Per contro, la ripartizione territoriale in cui la presenza di questa tipologia di lavoratori è scarsamente presente è il Nord Est. In queste regioni, infatti, si trova il 22 per cento degli occupati italiani e soltanto il 2,2 per cento del totale dei Lsu.

Una lettura più analitica dei dati conferma come l’espulsione dal sistema produttivo, e quindi un possibile reinserimento in esso, riguarda essenzialmente i lavoratori appartenenti alle fasce centrali di età (35-54 anni). Questi costituiscono circa il 70 per cento dei Lsu equamente distribuiti all’interno del genere.

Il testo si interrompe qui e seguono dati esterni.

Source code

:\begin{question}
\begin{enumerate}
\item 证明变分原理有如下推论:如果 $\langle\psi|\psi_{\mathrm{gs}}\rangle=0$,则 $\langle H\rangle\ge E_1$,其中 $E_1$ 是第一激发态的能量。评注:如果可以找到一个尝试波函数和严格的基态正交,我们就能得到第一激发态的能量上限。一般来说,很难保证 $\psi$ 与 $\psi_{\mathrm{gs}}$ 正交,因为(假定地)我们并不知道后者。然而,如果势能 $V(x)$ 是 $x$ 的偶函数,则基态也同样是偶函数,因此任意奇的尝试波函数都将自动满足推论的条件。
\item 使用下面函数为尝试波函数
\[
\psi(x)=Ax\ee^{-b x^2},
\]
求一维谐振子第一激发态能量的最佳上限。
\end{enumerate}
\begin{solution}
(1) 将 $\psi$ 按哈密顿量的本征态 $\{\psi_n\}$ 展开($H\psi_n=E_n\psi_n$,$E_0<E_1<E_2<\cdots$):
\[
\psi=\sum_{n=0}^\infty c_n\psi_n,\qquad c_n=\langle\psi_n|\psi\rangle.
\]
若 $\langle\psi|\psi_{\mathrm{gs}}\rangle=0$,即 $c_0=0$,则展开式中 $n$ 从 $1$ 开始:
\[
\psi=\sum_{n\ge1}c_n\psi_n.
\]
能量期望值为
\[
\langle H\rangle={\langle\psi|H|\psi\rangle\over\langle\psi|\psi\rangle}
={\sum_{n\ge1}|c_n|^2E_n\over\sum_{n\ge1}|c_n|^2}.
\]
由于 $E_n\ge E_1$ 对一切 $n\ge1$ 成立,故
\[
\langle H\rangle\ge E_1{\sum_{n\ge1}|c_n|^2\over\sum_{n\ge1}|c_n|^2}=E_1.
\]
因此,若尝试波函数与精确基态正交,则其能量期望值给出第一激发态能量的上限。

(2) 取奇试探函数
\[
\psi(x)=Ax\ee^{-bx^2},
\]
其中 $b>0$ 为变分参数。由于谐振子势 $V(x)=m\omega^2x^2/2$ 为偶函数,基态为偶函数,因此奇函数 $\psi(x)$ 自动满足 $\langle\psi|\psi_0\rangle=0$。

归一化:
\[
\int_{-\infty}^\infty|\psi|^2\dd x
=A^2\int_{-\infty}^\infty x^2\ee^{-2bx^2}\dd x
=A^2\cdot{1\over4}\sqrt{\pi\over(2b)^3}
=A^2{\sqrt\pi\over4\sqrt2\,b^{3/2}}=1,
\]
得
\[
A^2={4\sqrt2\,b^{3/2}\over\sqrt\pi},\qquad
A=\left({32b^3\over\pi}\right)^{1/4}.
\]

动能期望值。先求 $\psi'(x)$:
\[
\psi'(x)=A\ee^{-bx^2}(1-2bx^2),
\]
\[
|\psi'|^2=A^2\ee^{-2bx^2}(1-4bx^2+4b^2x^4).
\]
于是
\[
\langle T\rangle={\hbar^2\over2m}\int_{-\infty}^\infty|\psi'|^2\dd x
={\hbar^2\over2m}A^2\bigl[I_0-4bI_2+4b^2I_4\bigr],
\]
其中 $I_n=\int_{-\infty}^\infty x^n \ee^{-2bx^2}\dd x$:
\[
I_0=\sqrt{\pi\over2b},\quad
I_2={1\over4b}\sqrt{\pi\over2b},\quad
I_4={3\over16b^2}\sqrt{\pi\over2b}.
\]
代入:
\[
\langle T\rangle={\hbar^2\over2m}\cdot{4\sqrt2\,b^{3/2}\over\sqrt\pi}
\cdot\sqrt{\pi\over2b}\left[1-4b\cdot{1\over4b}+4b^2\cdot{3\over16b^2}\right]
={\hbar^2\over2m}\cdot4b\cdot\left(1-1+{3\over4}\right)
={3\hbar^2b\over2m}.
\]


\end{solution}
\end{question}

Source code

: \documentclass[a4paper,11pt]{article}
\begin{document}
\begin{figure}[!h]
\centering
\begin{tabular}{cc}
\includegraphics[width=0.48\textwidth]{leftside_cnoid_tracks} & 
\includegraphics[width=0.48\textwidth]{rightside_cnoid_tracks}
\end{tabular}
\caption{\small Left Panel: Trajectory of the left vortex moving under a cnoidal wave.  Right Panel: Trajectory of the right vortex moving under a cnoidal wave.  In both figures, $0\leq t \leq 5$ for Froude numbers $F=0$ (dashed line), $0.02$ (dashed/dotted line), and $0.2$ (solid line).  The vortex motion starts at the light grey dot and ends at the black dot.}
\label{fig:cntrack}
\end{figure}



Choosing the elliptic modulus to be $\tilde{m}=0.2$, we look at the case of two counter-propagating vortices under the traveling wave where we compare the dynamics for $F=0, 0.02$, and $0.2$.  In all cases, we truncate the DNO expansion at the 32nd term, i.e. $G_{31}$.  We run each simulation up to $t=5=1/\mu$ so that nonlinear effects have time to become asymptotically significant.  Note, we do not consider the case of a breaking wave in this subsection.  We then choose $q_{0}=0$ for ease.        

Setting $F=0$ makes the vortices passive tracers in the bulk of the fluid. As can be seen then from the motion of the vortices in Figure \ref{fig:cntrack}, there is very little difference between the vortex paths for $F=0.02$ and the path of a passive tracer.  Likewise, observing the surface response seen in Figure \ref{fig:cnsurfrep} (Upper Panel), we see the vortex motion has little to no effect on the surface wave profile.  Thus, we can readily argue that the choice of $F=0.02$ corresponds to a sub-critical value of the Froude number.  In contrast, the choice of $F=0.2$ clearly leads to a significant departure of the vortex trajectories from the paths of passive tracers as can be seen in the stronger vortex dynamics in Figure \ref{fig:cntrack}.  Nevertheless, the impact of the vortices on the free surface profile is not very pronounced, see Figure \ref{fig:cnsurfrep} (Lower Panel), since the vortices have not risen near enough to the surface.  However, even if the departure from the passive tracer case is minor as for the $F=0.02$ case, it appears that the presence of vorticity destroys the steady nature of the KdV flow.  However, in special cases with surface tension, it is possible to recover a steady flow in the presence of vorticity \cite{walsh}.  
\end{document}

Ad essere colpiti maggiormente dalle conseguenze di ristrutturazioni o riconversioni sono soprattutto gli uomini (pari al 58 per cento del totale) con bassa scolarizzazione. Il 74 per cento di essi ha infatti un titolo di studio non superiore alla licenza media e tra questi oltre il 2 per cento non possiede alcun titolo.

Le donne invece risultano avere un livello superiore di studi; infatti quasi il 31 per cento delle lavoratrici ha conseguito la licenza di scuola media superiore contro il 19,6 per cento degli uomini. Tale diversità si nota anche per livelli di studio superiori, come la laurea, dove tra i due sessi emerge una differenza di ben tre punti (5,6 per cento delle donne contro il 2,5 per cento degli uomini).

La distribuzione dei dati secondo lo stato civile dei Lsu mette in evidenza come il 78,3 per cento di essi risulta essere coniugato, ciò in linea con il dato relativo alle classi di età.

A risentire per primi delle trasformazioni del sistema produttivo sono le basse qualifiche. Infatti, tra gli eccedentari, e quindi tra le persone da ricollocare nel mercato del lavoro, le professioni prevalenti sono quelle di operaio, manovale o carpentiere per gli uomini, mentre per le donne, subito dopo le operaie, sono le impiegate a costituire il maggior numero di Lsu.

Con riguardo, infine, alla tipologia dei progetti, ben 70.833 Lsu (pari al 69,7 per cento del totale) sono occupati in progetti straordinari, 26.745 (pari al 26,3 per cento) sono occupati in lavori di pubblica utilità LPU, (decreto legislativo468), 3.227 sono occupati in progetti formativi e 752 sono autofinanziati.